Task to carry out —
Restate the records exactly. Include all of them.

Study material —
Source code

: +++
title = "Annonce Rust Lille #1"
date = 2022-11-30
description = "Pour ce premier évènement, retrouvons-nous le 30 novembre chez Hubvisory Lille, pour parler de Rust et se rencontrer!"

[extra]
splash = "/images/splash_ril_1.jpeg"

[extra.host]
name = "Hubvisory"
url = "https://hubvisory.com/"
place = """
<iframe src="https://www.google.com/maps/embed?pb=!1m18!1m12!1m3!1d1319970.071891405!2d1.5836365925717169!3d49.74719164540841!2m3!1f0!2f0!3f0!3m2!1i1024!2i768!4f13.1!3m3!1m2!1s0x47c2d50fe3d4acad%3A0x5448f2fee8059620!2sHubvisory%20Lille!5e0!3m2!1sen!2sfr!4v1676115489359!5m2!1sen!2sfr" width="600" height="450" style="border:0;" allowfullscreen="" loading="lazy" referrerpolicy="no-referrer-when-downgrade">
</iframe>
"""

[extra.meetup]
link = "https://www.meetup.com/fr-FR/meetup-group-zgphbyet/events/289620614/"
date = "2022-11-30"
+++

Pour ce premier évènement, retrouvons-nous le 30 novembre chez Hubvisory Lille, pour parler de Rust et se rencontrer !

Written solution —
Source code

: +++
title = "Annonce Rust Lille #1"
date = 2022-11-30
description = "Pour ce premier évènement, retrouvons-nous le 30 novembre chez Hubvisory Lille, pour parler de Rust et se rencontrer!"

[extra]
splash = "/images/splash_ril_1.jpeg"

[extra.host]
name = "Hubvisory"
url = "https://hubvisory.com/"
place = """
<iframe src="https://www.google.com/maps/embed?pb=!1m18!1m12!1m3!1d1319970.071891405!2d1.5836365925717169!3d49.74719164540841!2m3!1f0!2f0!3f0!3m2!1i1024!2i768!4f13.1!3m3!1m2!1s0x47c2d50fe3d4acad%3A0x5448f2fee8059620!2sHubvisory%20Lille!5e0!3m2!1sen!2sfr!4v1676115489359!5m2!1sen!2sfr" width="600" height="450" style="border:0;" allowfullscreen="" loading="lazy" referrerpolicy="no-referrer-when-downgrade">
</iframe>
"""

[extra.meetup]
link = "https://www.meetup.com/fr-FR/meetup-group-zgphbyet/events/289620614/"
date = "2022-11-30"
+++

Pour ce premier évènement, retrouvons-nous le 30 novembre chez Hubvisory Lille, pour parler de Rust et se rencontrer !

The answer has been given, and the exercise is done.